The astronomers explained that the bird’s eye view of the disk resembles a clock with hands around, but the shadow need 16 years for one rotation.  Hubble is 18 years experienced in star TW Hydrae observation, that helped astronomers take its time laps video.

Astronomers found that the planet in the disk is involved in a task of lifting the material near star wrapping up the disks inner surface, and this phenomenon happens due to gravity.

So, the inner surface of disk is creating shadow on its outer surface. TW Hydrae is 192 light-years away, and its 8 million years old, according to Phys.org.

It’s not easy to locate the planets,especially around faint stars, but the stellar system betrays its presence.

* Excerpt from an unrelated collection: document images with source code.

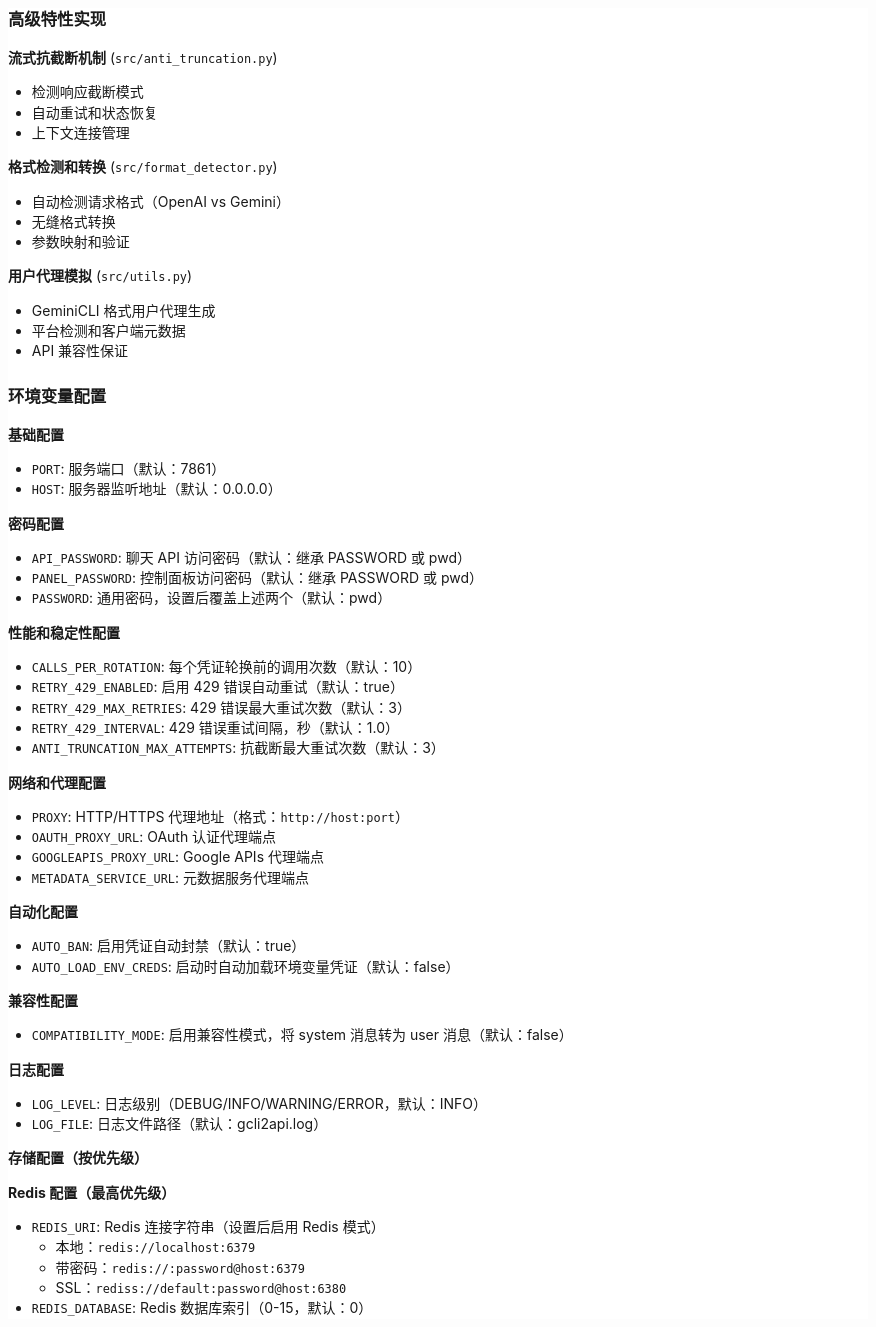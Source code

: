 ### 高级特性实现

**流式抗截断机制** (`src/anti_truncation.py`)
- 检测响应截断模式
- 自动重试和状态恢复
- 上下文连接管理

**格式检测和转换** (`src/format_detector.py`)
- 自动检测请求格式（OpenAI vs Gemini）
- 无缝格式转换
- 参数映射和验证

**用户代理模拟** (`src/utils.py`)
- GeminiCLI 格式用户代理生成
- 平台检测和客户端元数据
- API 兼容性保证

### 环境变量配置

**基础配置**
- `PORT`: 服务端口（默认：7861）
- `HOST`: 服务器监听地址（默认：0.0.0.0）

**密码配置**
- `API_PASSWORD`: 聊天 API 访问密码（默认：继承 PASSWORD 或 pwd）
- `PANEL_PASSWORD`: 控制面板访问密码（默认：继承 PASSWORD 或 pwd）  
- `PASSWORD`: 通用密码，设置后覆盖上述两个（默认：pwd）

**性能和稳定性配置**
- `CALLS_PER_ROTATION`: 每个凭证轮换前的调用次数（默认：10）
- `RETRY_429_ENABLED`: 启用 429 错误自动重试（默认：true）
- `RETRY_429_MAX_RETRIES`: 429 错误最大重试次数（默认：3）
- `RETRY_429_INTERVAL`: 429 错误重试间隔，秒（默认：1.0）
- `ANTI_TRUNCATION_MAX_ATTEMPTS`: 抗截断最大重试次数（默认：3）

**网络和代理配置**
- `PROXY`: HTTP/HTTPS 代理地址（格式：`http://host:port`）
- `OAUTH_PROXY_URL`: OAuth 认证代理端点
- `GOOGLEAPIS_PROXY_URL`: Google APIs 代理端点
- `METADATA_SERVICE_URL`: 元数据服务代理端点

**自动化配置**
- `AUTO_BAN`: 启用凭证自动封禁（默认：true）
- `AUTO_LOAD_ENV_CREDS`: 启动时自动加载环境变量凭证（默认：false）

**兼容性配置**
- `COMPATIBILITY_MODE`: 启用兼容性模式，将 system 消息转为 user 消息（默认：false）

**日志配置**
- `LOG_LEVEL`: 日志级别（DEBUG/INFO/WARNING/ERROR，默认：INFO）
- `LOG_FILE`: 日志文件路径（默认：gcli2api.log）

**存储配置（按优先级）**

**Redis 配置（最高优先级）**
- `REDIS_URI`: Redis 连接字符串（设置后启用 Redis 模式）
  - 本地：`redis://localhost:6379`
  - 带密码：`redis://:password@host:6379`
  - SSL：`rediss://default:password@host:6380`
- `REDIS_DATABASE`: Redis 数据库索引（0-15，默认：0）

It’s not the planet that casts shadow; instead the disk is casting the shadow.

The phenomenon is very strange, but it can help astronomers understand the shadow in TW Hydrae that located 192 years light away named Female Water Snake. The star’s age is 8 million years, and it’s lighter than the sun, stated the team of astronomers led by John Debes of the Space Telescope Science Institute in Baltimore, Maryland. 

The phenomenon was revealed by NASAs Hubble space telescope. Debes said that it seems the shadow often happens in the stellar systems. Debes gave a presentation of the research results on Jan 7 Jan. 7 at the winter meeting of the American Astronomical Society in Grapevine, Texas.

Six images were selected by Debes team, and they used STIS and Hubble’s infra-red camera and NICMOS multi object spectrometer to capture the images.

The team reached to a conclusion that the disk was making the shadow and its closeness to the star is not visible through the telescope. Only inner disk can create the shadow due to wrapping up process through the gravitational force, said Debes.